▸ Exercise brief
Please transcribe the data that follows without the pictures, keeping every word the same.

▸ Data for this task
*** Block opens ***

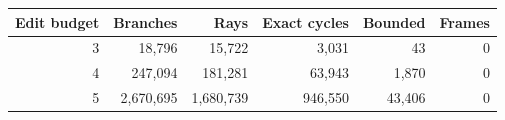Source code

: \begin{center}\small
\begin{tabular}{@{}rrrrrr@{}}
\toprule
Edit budget & Branches & Rays & Exact cycles & Bounded & Frames\\\midrule
3 & 18,796 & 15,722 & 3,031 & 43 & 0\\
4 & 247,094 & 181,281 & 63,943 & 1,870 & 0\\
5 & 2,670,695 & 1,680,739 & 946,550 & 43,406 & 0\\
\bottomrule
\end{tabular}
\end{center}
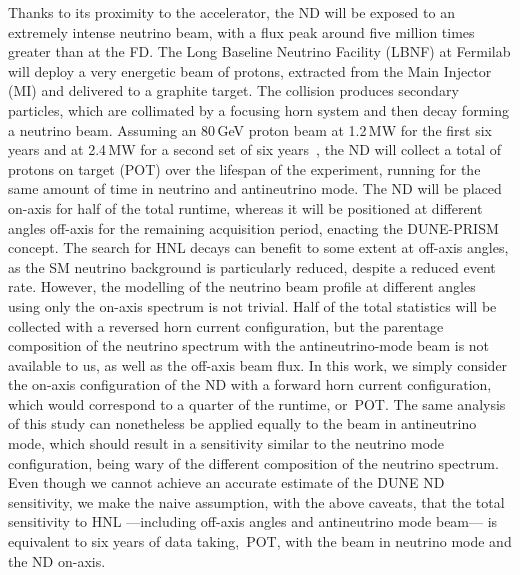 Thanks to its proximity to the accelerator, the ND will be exposed to an extremely intense neutrino beam, %
with a flux peak around five million times greater than at the FD.
The Long Baseline Neutrino Facility (LBNF) at Fermilab will deploy a very energetic beam of protons, %
extracted from the Main Injector (MI) and delivered to a graphite target.
The collision produces secondary particles, which are collimated by a focusing horn system and then decay forming a neutrino beam.
Assuming an 80\,GeV proton beam at 1.2\,MW for the first six years and at 2.4\,MW for a second set of six years~\cite{Abi:2018dnh}, 
the ND will collect a total of  protons on target (POT) over the lifespan of the experiment, %
running for the same amount of time in neutrino and antineutrino mode.
The ND will be placed on-axis for half of the total runtime, whereas it will be positioned %
at different angles off-axis for the remaining acquisition period, enacting the DUNE-PRISM concept.
The search for HNL decays can benefit to some extent at off-axis angles, %
as the SM neutrino background is particularly reduced, despite a reduced event rate.
However, the modelling of the neutrino beam profile at different angles using only the on-axis spectrum is not trivial.
Half of the total statistics will be collected with a reversed horn current configuration, %
but the parentage composition of the neutrino spectrum with the antineutrino-mode beam is not available to us, %
as well as the off-axis beam flux.
In this work, we simply consider the on-axis configuration of the ND with a forward horn current configuration, %
which would correspond to a quarter of the runtime, or \,POT.
The same analysis of this study can nonetheless be applied equally to the beam in antineutrino mode, %
which should result in a sensitivity similar to the neutrino mode configuration, %
being wary of the different composition of the neutrino spectrum.
Even though we cannot achieve an accurate estimate of the DUNE ND sensitivity, %
we make the naive assumption, with the above caveats, that the total sensitivity to HNL%
---including off-axis angles and antineutrino mode beam---%
is equivalent to six years of data taking, \ie {}\,POT, %
with the beam in neutrino mode and the ND on-axis.


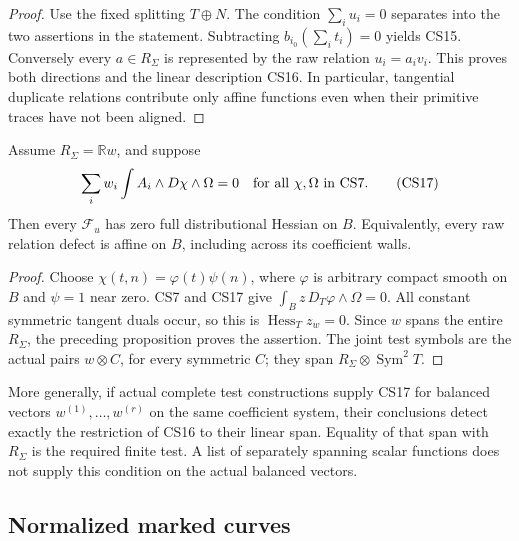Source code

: \begin{proof}
Use the fixed splitting $T\oplus N$.  The condition
$\sum_iu_i=0$ separates into the two assertions in the
statement.  Subtracting $b_{i_0}(\sum_it_i)=0$ yields CS15.
Conversely every $a\in R_\Sigma$ is represented by the raw
relation $u_i=a_iv_i$.  This proves both directions and the
linear description CS16.  In particular, tangential duplicate
relations contribute only affine functions even when their
primitive traces have not been aligned.
\end{proof}

\begin{corollary}
\label{cor:r13-single-balance-full-hessian}
Assume $R_\Sigma=\mathbb Rw$, and suppose
\[
 \sum_iw_i\int A_i\wedge D\chi\wedge\Omega=0
       \quad\hbox{for all }\chi,\Omega\hbox{ in CS7}.
 \tag{CS17}
\]
Then every $\mathcal F_u$ has zero full distributional Hessian
on $B$.  Equivalently, every raw relation defect is affine on
$B$, including across its coefficient walls.
\end{corollary}

\begin{proof}
Choose $\chi(t,n)=\varphi(t)\psi(n)$, where $\varphi$ is
arbitrary compact smooth on $B$ and $\psi=1$ near zero.
CS7 and CS17 give
$\int_Bz\,D_T\varphi\wedge\Omega=0$.  All constant symmetric
tangent duals occur, so this is
$\operatorname{Hess}_Tz_w=0$.  Since $w$ spans the entire
$R_\Sigma$, the preceding proposition proves the assertion.
The joint test symbols are the actual pairs
$w\otimes C$, for every symmetric $C$; they span
$R_\Sigma\otimes\operatorname{Sym}^2T$.
\end{proof}

More generally, if actual complete test constructions supply
CS17 for balanced vectors $w^{(1)},\ldots,w^{(r)}$ on the
same coefficient system, their conclusions detect exactly the
restriction of CS16 to their linear span.  Equality of that
span with $R_\Sigma$ is the required finite test.  A list of
separately spanning scalar functions does not supply this
condition on the actual balanced vectors.

\subsection{Normalized marked curves}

*** Block closes ***

▸ Result for this task
Source code

: \begin{center}\small
\begin{tabular}{@{}rrrrrr@{}}
\toprule
Edit budget & Branches & Rays & Exact cycles & Bounded & Frames\\\midrule
3 & 18,796 & 15,722 & 3,031 & 43 & 0\\
4 & 247,094 & 181,281 & 63,943 & 1,870 & 0\\
5 & 2,670,695 & 1,680,739 & 946,550 & 43,406 & 0\\
\bottomrule
\end{tabular}
\end{center}
 Thanks to its proximity to the accelerator, the ND will be exposed to an extremely intense neutrino beam, %
with a flux peak around five million times greater than at the FD.
The Long Baseline Neutrino Facility (LBNF) at Fermilab will deploy a very energetic beam of protons, %
extracted from the Main Injector (MI) and delivered to a graphite target.
The collision produces secondary particles, which are collimated by a focusing horn system and then decay forming a neutrino beam.
Assuming an 80\,GeV proton beam at 1.2\,MW for the first six years and at 2.4\,MW for a second set of six years~\cite{Abi:2018dnh}, 
the ND will collect a total of  protons on target (POT) over the lifespan of the experiment, %
running for the same amount of time in neutrino and antineutrino mode.
The ND will be placed on-axis for half of the total runtime, whereas it will be positioned %
at different angles off-axis for the remaining acquisition period, enacting the DUNE-PRISM concept.
The search for HNL decays can benefit to some extent at off-axis angles, %
as the SM neutrino background is particularly reduced, despite a reduced event rate.
However, the modelling of the neutrino beam profile at different angles using only the on-axis spectrum is not trivial.
Half of the total statistics will be collected with a reversed horn current configuration, %
but the parentage composition of the neutrino spectrum with the antineutrino-mode beam is not available to us, %
as well as the off-axis beam flux.
In this work, we simply consider the on-axis configuration of the ND with a forward horn current configuration, %
which would correspond to a quarter of the runtime, or \,POT.
The same analysis of this study can nonetheless be applied equally to the beam in antineutrino mode, %
which should result in a sensitivity similar to the neutrino mode configuration, %
being wary of the different composition of the neutrino spectrum.
Even though we cannot achieve an accurate estimate of the DUNE ND sensitivity, %
we make the naive assumption, with the above caveats, that the total sensitivity to HNL%
---including off-axis angles and antineutrino mode beam---%
is equivalent to six years of data taking, \ie {}\,POT, %
with the beam in neutrino mode and the ND on-axis.


Source code

: \begin{proof}
Use the fixed splitting $T\oplus N$.  The condition
$\sum_iu_i=0$ separates into the two assertions in the
statement.  Subtracting $b_{i_0}(\sum_it_i)=0$ yields CS15.
Conversely every $a\in R_\Sigma$ is represented by the raw
relation $u_i=a_iv_i$.  This proves both directions and the
linear description CS16.  In particular, tangential duplicate
relations contribute only affine functions even when their
primitive traces have not been aligned.
\end{proof}

\begin{corollary}
\label{cor:r13-single-balance-full-hessian}
Assume $R_\Sigma=\mathbb Rw$, and suppose
\[
 \sum_iw_i\int A_i\wedge D\chi\wedge\Omega=0
       \quad\hbox{for all }\chi,\Omega\hbox{ in CS7}.
 \tag{CS17}
\]
Then every $\mathcal F_u$ has zero full distributional Hessian
on $B$.  Equivalently, every raw relation defect is affine on
$B$, including across its coefficient walls.
\end{corollary}

\begin{proof}
Choose $\chi(t,n)=\varphi(t)\psi(n)$, where $\varphi$ is
arbitrary compact smooth on $B$ and $\psi=1$ near zero.
CS7 and CS17 give
$\int_Bz\,D_T\varphi\wedge\Omega=0$.  All constant symmetric
tangent duals occur, so this is
$\operatorname{Hess}_Tz_w=0$.  Since $w$ spans the entire
$R_\Sigma$, the preceding proposition proves the assertion.
The joint test symbols are the actual pairs
$w\otimes C$, for every symmetric $C$; they span
$R_\Sigma\otimes\operatorname{Sym}^2T$.
\end{proof}

More generally, if actual complete test constructions supply
CS17 for balanced vectors $w^{(1)},\ldots,w^{(r)}$ on the
same coefficient system, their conclusions detect exactly the
restriction of CS16 to their linear span.  Equality of that
span with $R_\Sigma$ is the required finite test.  A list of
separately spanning scalar functions does not supply this
condition on the actual balanced vectors.

\subsection{Normalized marked curves}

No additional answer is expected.